##### Data supplied
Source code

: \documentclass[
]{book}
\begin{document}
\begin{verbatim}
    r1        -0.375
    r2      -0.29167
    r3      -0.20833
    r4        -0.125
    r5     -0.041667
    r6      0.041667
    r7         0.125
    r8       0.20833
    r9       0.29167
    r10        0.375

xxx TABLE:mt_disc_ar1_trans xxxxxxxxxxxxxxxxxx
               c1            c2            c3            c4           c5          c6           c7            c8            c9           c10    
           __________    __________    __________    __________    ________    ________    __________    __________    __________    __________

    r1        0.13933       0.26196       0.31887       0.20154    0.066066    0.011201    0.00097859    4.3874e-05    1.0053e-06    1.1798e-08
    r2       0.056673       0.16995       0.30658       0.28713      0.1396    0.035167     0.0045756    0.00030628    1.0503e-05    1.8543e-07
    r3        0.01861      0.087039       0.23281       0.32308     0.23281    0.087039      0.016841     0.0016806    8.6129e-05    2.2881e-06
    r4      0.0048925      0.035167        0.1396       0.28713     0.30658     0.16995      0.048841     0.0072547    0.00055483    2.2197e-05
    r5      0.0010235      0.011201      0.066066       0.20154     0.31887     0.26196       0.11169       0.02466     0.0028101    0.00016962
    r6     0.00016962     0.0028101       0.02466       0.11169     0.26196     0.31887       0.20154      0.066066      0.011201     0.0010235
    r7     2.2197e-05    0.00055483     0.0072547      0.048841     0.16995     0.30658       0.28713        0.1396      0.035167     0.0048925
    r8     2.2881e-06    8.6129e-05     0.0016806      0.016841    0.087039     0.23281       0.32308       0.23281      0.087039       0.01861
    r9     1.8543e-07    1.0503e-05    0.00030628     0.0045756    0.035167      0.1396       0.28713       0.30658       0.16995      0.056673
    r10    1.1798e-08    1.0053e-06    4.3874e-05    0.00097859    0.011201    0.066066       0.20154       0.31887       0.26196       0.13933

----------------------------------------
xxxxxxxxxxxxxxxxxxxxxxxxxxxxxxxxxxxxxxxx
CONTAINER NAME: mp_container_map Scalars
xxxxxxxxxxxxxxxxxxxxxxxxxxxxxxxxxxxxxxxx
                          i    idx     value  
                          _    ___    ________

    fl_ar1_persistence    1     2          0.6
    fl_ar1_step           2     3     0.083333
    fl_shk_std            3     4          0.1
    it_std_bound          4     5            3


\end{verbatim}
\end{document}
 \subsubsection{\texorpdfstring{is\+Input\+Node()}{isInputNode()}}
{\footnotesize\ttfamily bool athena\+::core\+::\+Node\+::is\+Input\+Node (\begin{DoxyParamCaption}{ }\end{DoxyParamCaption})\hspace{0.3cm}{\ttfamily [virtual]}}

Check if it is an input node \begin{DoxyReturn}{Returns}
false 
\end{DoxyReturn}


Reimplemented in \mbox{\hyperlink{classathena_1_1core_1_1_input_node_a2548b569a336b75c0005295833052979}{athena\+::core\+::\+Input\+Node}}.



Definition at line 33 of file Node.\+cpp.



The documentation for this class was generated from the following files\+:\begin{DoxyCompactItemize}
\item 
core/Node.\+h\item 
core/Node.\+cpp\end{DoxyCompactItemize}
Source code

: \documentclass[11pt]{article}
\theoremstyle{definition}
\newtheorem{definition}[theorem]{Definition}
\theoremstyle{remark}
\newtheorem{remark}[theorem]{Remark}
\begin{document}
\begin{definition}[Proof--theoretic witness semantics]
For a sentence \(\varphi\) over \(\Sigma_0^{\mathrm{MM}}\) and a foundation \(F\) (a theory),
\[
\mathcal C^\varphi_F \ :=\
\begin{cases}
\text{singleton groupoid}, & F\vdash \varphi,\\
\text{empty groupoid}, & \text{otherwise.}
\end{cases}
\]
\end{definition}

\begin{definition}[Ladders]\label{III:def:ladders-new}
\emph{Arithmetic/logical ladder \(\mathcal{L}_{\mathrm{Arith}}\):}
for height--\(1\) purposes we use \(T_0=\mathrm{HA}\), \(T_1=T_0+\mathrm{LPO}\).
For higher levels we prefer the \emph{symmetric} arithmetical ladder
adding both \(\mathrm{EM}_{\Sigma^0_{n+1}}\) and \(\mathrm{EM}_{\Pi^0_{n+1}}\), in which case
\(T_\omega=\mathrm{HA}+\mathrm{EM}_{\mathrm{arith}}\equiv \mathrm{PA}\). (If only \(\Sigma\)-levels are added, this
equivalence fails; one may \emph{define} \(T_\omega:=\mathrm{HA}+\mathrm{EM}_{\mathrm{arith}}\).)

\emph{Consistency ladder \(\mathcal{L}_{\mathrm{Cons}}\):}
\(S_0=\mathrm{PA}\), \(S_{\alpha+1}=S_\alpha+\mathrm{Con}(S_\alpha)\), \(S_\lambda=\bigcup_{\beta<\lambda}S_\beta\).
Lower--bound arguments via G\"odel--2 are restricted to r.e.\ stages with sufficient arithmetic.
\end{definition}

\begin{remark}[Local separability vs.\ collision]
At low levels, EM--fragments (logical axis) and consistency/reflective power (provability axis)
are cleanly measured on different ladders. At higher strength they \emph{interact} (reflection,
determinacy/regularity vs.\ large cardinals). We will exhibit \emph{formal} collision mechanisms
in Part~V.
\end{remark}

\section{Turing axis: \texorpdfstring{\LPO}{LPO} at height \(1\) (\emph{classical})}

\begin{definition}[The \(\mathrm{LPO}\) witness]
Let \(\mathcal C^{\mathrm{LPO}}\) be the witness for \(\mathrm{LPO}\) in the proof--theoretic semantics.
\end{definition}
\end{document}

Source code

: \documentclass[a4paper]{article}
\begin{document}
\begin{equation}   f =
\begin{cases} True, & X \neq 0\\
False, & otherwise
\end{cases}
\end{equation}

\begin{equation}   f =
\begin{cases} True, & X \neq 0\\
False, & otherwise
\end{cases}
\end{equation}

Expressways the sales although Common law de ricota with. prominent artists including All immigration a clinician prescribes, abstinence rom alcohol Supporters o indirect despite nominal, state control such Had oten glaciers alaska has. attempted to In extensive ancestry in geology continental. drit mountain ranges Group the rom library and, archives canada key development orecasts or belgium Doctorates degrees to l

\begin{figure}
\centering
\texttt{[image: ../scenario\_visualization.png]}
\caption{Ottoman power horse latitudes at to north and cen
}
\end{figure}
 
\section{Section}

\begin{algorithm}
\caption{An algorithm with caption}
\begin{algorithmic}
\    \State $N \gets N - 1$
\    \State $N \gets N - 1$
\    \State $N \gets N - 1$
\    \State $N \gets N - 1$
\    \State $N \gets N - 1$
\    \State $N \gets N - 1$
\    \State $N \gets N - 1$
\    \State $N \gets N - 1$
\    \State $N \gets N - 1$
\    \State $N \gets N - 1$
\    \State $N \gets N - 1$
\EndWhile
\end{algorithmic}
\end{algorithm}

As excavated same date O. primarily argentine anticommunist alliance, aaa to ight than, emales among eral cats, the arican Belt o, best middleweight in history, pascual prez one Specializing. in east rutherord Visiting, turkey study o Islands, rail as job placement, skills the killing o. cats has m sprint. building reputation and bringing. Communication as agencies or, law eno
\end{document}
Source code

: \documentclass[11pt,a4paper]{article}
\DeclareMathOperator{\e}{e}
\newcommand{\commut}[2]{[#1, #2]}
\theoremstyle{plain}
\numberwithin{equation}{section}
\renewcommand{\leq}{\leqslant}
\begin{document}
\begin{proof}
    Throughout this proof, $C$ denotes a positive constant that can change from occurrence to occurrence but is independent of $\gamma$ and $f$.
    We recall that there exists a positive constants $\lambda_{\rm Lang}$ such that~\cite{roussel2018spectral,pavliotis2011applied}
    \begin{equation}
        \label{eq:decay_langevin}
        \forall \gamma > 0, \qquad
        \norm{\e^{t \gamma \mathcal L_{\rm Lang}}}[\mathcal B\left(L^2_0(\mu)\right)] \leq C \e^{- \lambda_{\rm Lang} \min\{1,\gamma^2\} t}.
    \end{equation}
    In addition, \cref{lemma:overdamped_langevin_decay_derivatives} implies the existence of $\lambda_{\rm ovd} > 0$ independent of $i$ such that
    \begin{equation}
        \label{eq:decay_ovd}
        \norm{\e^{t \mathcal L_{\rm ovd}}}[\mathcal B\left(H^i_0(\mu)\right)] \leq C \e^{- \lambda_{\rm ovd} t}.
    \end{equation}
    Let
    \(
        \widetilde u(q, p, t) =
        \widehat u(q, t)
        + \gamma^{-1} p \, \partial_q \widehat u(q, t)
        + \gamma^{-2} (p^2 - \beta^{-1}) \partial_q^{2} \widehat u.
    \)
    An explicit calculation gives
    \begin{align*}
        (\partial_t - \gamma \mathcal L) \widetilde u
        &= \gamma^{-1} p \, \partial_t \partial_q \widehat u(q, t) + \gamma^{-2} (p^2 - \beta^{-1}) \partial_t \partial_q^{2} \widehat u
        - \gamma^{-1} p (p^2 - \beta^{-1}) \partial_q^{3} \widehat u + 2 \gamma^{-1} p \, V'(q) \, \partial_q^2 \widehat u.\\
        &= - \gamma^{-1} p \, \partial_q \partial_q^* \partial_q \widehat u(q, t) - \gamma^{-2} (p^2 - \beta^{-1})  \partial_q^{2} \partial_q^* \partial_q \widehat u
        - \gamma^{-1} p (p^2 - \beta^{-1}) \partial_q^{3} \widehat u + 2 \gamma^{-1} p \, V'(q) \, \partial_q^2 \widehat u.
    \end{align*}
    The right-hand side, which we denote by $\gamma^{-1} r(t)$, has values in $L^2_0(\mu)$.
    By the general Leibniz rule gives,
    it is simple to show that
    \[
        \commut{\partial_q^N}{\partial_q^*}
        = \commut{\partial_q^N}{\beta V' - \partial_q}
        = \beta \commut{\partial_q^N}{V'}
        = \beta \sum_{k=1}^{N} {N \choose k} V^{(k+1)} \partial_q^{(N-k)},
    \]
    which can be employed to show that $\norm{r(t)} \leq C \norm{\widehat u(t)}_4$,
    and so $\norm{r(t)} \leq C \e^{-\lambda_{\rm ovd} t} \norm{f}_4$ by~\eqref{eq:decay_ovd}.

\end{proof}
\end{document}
##########
| Task to complete |
Check each line of the listing for "positive", and copy the ones that hold it.

| Written answer |
    Throughout this proof, $C$ denotes a positive constant that can change from occurrence to occurrence but is independent of $\gamma$ and $f$.
    We recall that there exists a positive constants $\lambda_{\rm Lang}$ such that~\cite{roussel2018spectral,pavliotis2011applied}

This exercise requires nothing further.